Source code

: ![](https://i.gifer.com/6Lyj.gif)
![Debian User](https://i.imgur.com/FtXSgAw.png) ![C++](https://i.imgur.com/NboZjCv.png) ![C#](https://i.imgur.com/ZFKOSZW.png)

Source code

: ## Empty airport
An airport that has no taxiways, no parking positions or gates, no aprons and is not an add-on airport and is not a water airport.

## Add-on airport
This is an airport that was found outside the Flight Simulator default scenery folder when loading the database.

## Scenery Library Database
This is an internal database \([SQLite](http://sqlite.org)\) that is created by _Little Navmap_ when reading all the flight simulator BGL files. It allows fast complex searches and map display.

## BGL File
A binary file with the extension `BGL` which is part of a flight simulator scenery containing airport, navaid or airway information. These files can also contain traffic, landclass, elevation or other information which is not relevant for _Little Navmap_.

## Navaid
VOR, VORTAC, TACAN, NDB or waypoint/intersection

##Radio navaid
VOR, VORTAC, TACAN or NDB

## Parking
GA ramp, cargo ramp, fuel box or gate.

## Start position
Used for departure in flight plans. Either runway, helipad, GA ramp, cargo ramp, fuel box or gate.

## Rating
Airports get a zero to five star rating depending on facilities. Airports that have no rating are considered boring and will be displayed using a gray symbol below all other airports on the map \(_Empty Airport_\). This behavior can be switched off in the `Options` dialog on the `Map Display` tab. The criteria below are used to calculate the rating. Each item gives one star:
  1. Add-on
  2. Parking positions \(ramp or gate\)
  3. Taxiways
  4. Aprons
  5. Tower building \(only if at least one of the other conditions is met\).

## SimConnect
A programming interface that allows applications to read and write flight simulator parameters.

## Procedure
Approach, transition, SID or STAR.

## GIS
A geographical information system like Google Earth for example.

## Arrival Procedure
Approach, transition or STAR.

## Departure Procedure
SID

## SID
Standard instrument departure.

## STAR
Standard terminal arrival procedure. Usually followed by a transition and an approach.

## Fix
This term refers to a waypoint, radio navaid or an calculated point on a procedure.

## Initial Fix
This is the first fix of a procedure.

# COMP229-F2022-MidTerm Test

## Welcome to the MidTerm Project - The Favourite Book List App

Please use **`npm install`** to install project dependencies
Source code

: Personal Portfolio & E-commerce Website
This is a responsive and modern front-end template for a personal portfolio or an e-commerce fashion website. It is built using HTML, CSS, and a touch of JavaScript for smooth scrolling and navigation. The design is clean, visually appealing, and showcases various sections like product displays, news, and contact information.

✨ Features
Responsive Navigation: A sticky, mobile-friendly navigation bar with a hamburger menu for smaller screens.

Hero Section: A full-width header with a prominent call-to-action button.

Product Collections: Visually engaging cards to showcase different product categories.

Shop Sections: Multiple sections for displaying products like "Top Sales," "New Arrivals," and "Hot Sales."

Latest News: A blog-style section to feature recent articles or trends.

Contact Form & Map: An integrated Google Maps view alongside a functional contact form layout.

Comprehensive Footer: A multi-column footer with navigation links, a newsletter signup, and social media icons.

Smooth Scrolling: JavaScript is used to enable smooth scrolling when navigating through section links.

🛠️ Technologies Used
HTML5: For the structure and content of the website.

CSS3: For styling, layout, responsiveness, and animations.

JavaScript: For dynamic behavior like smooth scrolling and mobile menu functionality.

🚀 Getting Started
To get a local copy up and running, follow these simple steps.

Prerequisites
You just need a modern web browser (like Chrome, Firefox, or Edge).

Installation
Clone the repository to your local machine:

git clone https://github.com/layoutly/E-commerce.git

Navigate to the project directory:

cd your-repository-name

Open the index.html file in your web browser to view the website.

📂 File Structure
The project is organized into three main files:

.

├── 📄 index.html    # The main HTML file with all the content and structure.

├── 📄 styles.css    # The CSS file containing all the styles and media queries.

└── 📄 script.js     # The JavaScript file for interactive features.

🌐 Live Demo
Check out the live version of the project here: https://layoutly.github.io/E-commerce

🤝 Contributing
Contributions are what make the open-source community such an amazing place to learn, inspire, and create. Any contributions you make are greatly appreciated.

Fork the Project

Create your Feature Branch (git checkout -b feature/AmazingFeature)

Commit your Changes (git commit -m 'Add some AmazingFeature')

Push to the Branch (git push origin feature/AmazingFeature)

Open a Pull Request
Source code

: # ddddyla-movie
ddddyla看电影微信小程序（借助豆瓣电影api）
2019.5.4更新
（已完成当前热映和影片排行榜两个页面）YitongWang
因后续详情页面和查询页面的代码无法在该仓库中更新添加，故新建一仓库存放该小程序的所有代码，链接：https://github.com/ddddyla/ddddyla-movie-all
---
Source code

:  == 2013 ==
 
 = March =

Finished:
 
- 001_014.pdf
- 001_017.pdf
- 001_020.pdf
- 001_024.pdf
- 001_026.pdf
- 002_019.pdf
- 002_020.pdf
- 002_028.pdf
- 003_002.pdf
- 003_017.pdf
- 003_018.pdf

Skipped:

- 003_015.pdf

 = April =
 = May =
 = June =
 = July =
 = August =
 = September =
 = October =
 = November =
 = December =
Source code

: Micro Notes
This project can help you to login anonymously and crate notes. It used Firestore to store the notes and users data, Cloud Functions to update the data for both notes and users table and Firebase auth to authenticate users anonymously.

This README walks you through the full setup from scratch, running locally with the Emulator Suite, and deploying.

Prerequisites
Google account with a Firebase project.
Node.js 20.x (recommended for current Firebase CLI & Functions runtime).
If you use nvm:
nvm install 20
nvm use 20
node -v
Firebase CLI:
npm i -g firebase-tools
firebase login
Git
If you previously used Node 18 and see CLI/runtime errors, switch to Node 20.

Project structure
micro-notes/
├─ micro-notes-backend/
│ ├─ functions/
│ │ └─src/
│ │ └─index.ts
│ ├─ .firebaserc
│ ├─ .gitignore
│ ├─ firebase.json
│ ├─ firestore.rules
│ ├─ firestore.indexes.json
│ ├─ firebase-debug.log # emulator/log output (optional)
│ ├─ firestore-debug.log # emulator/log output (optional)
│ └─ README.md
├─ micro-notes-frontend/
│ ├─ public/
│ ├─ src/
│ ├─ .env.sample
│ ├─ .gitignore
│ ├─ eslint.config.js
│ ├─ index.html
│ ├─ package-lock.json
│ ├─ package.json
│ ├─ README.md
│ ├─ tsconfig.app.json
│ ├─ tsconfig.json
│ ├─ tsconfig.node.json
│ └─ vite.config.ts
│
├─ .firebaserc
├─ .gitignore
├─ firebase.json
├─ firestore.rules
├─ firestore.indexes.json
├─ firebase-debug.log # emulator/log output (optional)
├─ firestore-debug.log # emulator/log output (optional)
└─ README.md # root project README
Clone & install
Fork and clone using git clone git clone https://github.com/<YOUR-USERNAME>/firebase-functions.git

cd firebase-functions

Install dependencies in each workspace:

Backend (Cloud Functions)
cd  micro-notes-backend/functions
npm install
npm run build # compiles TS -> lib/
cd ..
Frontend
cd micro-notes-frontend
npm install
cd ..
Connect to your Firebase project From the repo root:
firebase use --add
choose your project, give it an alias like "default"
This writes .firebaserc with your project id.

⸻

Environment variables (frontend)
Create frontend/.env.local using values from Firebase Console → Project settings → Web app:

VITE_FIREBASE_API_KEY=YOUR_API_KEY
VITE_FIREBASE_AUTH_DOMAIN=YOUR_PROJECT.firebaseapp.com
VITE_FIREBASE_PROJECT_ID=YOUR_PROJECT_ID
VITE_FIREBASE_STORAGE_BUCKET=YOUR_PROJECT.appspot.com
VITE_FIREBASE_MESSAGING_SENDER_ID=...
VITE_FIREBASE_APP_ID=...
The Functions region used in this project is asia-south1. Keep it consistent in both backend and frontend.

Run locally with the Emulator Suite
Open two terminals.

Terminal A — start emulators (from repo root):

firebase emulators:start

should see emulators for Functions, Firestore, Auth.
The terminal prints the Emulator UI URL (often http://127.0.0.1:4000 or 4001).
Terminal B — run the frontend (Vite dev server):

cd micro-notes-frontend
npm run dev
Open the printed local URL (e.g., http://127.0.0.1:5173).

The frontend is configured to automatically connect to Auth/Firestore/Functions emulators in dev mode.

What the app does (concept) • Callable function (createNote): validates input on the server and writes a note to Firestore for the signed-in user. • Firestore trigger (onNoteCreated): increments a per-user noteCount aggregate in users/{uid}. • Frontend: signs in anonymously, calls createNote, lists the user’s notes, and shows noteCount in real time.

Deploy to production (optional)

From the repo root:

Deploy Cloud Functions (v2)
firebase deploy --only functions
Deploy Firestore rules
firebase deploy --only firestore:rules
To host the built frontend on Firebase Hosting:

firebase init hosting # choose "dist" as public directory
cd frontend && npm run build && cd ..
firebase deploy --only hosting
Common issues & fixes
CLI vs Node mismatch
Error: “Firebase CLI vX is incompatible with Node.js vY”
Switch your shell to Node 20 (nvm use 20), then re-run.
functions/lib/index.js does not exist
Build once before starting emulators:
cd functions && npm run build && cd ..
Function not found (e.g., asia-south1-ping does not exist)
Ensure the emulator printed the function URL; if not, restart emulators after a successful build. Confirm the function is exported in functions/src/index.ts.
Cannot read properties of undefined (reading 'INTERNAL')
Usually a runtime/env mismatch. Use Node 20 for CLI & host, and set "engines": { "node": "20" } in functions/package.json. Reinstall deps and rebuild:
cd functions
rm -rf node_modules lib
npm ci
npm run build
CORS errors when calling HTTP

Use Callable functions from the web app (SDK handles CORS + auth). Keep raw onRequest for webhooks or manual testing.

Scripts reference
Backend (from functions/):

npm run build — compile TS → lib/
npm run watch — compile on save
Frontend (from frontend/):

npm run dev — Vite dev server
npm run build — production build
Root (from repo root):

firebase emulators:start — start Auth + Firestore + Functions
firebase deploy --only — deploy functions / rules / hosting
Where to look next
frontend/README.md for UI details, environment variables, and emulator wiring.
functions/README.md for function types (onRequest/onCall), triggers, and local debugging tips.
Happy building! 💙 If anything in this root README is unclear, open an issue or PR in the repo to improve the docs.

§ **Directions**
Would you print exactly and only the lines of the material above that run from the line with "firebase emulators:start —" through the line with "frontend/README.md for UI", both included?

§ **Answer box**
firebase emulators:start — start Auth + Firestore + Functions
firebase deploy --only — deploy functions / rules / hosting
Where to look next
frontend/README.md for UI details, environment variables, and emulator wiring.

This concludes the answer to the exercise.